I am not ashamed in this preference mainly because I know that I do not feel entitled to it. I do not begrudge people who need that space for more practical reasons and do not consider it the luxury I do. I would happily and heartily give up my place in line for someone who needed it, or take another stall. However, that situation has never arisen.

Yesterday I drank a lot. I had an extra large diet coke from McDonald's, and a couple glasses of ice tea on top of additional water...I was just super thirsty. All of this kicked in while I was out to dinner with some friends (actually, I didn't even get dinner...i was just drinking more ice tea!) Anywho, I excused myself to go to the restroom. Being the only one in the restroom, I of course chose my preferred place in the penthouse.I shut the door behind me, turned the lock, and took a seat. It was at the moment I began my gratefull release that I realized that I had turned the lock before the door was fully shut, and the door was now slowly opening. I tried to kick it shut, but being in the penthouse...my foot couldn't reach the door...and I was peeing for forever...so getting up any time soon was out of the question. I was forced to watch the door slowly swing open wider and wider. Finally, there is a break in the storm, and I lock the door just as I hear someone opening the main door to enter. PHEW!!!!

I am so taken aback in my relief that I closed the door in the nick of time that it takes me a moment to notice the mental clanking sound coming towards my stall door. My heart froze...i tipped my head down to look under the door. Sure enough, I'm staring straight into the metal eyes of a pair of crutches. I panicked! I could have pulled up my pants and jumped out. I was done. But, upon hearing the owner of the crutches annoyed sigh, I decided it was best to hide for some reason. She went into a different stall. I then heard her drop her crutches and start swearing...At this point I feel so bad, there's only one thing I can do.........laugh.

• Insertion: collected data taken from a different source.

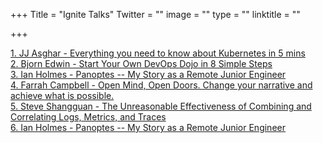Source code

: +++
Title = "Ignite Talks"
Twitter = ""
image = ""
type = ""
linktitle = ""

+++

<a href="https://devopsdays.org/events/2019-dallas/program/jj-asghar/">1. JJ Asghar - Everything you need to know about Kubernetes in 5 mins</a><br>
<a href="https://devopsdays.org/events/2019-dallas/program/bjorn-edwin/">2. Bjorn Edwin - Start Your Own DevOps Dojo in 8 Simple Steps</a><br>
<a href="https://devopsdays.org/events/2019-dallas/program/ian-holmes/">3. Ian Holmes - Panoptes -- My Story as a Remote Junior Engineer</a><br>
<a href="https://devopsdays.org/events/2019-dallas/speakers/farrah-campbell/">4. Farrah Campbell - Open Mind, Open Doors. Change your narrative and achieve what is possible.</a><br>
<a href="https://devopsdays.org/events/2019-dallas/program/steve-shangguan/">5. Steve Shangguan - The Unreasonable Effectiveness of Combining and Correlating Logs, Metrics, and Traces</a><br>
<a href="https://devopsdays.org/events/2019-dallas/program/ian-holmes/">6. Ian Holmes - Panoptes -- My Story as a Remote Junior Engineer</a><br>


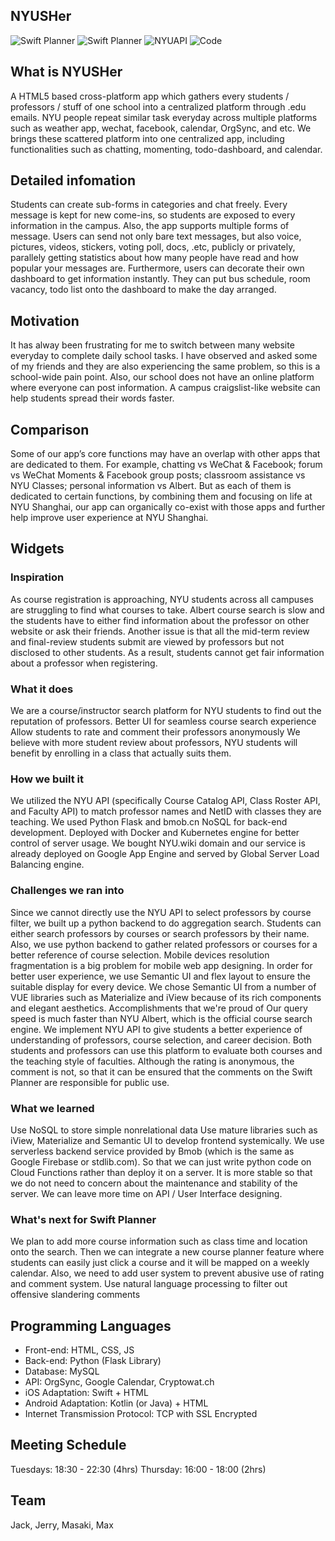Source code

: ## NYUSHer

![Swift Planner](https://img.shields.io/badge/iOS-Built-40aa00.svg?style=flat-square)
![Swift Planner](https://img.shields.io/badge/Android-Built-40aa00.svg?style=flat-square)
![NYUAPI](https://img.shields.io/badge/With-NYU%20API-ff6400.svg?style=flat-square)
![Code](https://img.shields.io/badge/Code%20With-❤-ff0000.svg?style=flat-square)

## What is NYUSHer

A HTML5 based cross-platform app which gathers every students / professors / stuff of one school into a centralized platform through .edu emails. NYU people repeat similar task everyday across multiple platforms such as weather app, wechat, facebook, calendar, OrgSync, and etc. We brings these scattered platform into one centralized app, including functionalities such as chatting, momenting, todo-dashboard, and calendar.

## Detailed infomation

Students can create sub-forms in categories and chat freely. Every message is kept for new come-ins, so students are exposed to every information in the campus. Also, the app supports multiple forms of message. Users can send not only bare text messages, but also voice, pictures, videos, stickers, voting poll, docs, .etc, publicly or privately, parallely getting statistics about how many people have read and how popular your messages are.
	Furthermore, users can decorate their own dashboard to get information instantly. They can put bus schedule, room vacancy, todo list onto the dashboard to make the day arranged.

## Motivation

It has alway been frustrating for me to switch between many website everyday to complete daily school tasks. I have observed and asked some of my friends and they are also experiencing the same problem, so this is a school-wide pain point. Also, our school does not have an online platform where everyone can post information. A campus craigslist-like website can help students spread their words faster.

## Comparison

Some of our app’s core functions may have an overlap with other apps that are dedicated to them. For example, chatting vs WeChat & Facebook; forum vs WeChat Moments & Facebook group posts; classroom assistance vs NYU Classes; personal information vs Albert. But as each of them is dedicated to certain functions, by combining them and focusing on life at NYU Shanghai, our app can organically co-exist with those apps and further help improve user experience at NYU Shanghai.

## Widgets

### Inspiration

As course registration is approaching, NYU students across all campuses are struggling to find what courses to take. Albert course search is slow and the students have to either find information about the professor on other website or ask their friends. Another issue is that all the mid-term review and final-review students submit are viewed by professors but not disclosed to other students. As a result, students cannot get fair information about a professor when registering.

### What it does
We are a course/instructor search platform for NYU students to find out the reputation of professors.
Better UI for seamless course search experience
Allow students to rate and comment their professors anonymously
We believe with more student review about professors, NYU students will benefit by enrolling in a class that actually suits them.

### How we built it
We utilized the NYU API (specifically Course Catalog API, Class Roster API, and Faculty API) to match professor names and NetID with classes they are teaching.
We used Python Flask and bmob.cn NoSQL for back-end development.
Deployed with Docker and Kubernetes engine for better control of server usage.
We bought NYU.wiki domain and our service is already deployed on Google App Engine and served by Global Server Load Balancing engine.

### Challenges we ran into
Since we cannot directly use the NYU API to select professors by course filter, we built up a python backend to do aggregation search. Students can either search professors by courses or search professors by their name. Also, we use python backend to gather related professors or courses for a better reference of course selection.
Mobile devices resolution fragmentation is a big problem for mobile web app designing. In order for better user experience, we use Semantic UI and flex layout to ensure the suitable display for every device. We chose Semantic UI from a number of VUE libraries such as Materialize and iView because of its rich components and elegant aesthetics.
Accomplishments that we're proud of
Our query speed is much faster than NYU Albert, which is the official course search engine. We implement NYU API to give students a better experience of understanding of professors, course selection, and career decision.
Both students and professors can use this platform to evaluate both courses and the teaching style of faculties. Although the rating is anonymous, the comment is not, so that it can be ensured that the comments on the Swift Planner are responsible for public use.

### What we learned
Use NoSQL to store simple nonrelational data
Use mature libraries such as iView, Materialize and Semantic UI to develop frontend systemically.
We use serverless backend service provided by Bmob (which is the same as Google Firebase or stdlib.com). So that we can just write python code on Cloud Functions rather than deploy it on a server. It is more stable so that we do not need to concern about the maintenance and stability of the server. We can leave more time on API / User Interface designing.

### What's next for Swift Planner
We plan to add more course information such as class time and location onto the search.
Then we can integrate a new course planner feature where students can easily just click a course and it will be mapped on a weekly calendar. Also, we need to add user system to prevent abusive use of rating and comment system.
Use natural language processing to filter out offensive slandering comments

## Programming Languages

- Front-end: HTML, CSS, JS
- Back-end: Python (Flask Library)
- Database: MySQL
- API: OrgSync, Google Calendar, Cryptowat.ch
- iOS Adaptation: Swift + HTML
- Android Adaptation: Kotlin (or Java) + HTML
- Internet Transmission Protocol: TCP with SSL Encrypted

## Meeting Schedule

Tuesdays: 18:30 - 22:30 (4hrs)
Thursday: 16:00 - 18:00 (2hrs)

## Team
Jack, Jerry, Masaki, Max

I got the giggles so bad! I was doing everything in my power to stifle the laughter and keep it inaudible. I quickly flushed the toilet to mask my laughter, and prepared to leave.

As I hurriedly exited my stall I was trying to adjust my pant leg so that it lay correctly over my shoe by kind of kicking my leg...it was at this time I realized I was passing "her" stall...and for some reason I indistinctly began to fake a limp. why?! Why would I do that?! I can blame it on my pant leg...but, I know the truth. I was trying to justify the fact that I'd taken her stall. As i looked in the mirror while washing my hands, my eyes scolded me for stooping so low.

Then I heard a toilet flush.

and I started running!

..."Alaina, what is wrong with you?! Why are you running?"...I know! I was thinking the same thing!!....I mean, she's on crutches...I totally had time to walk.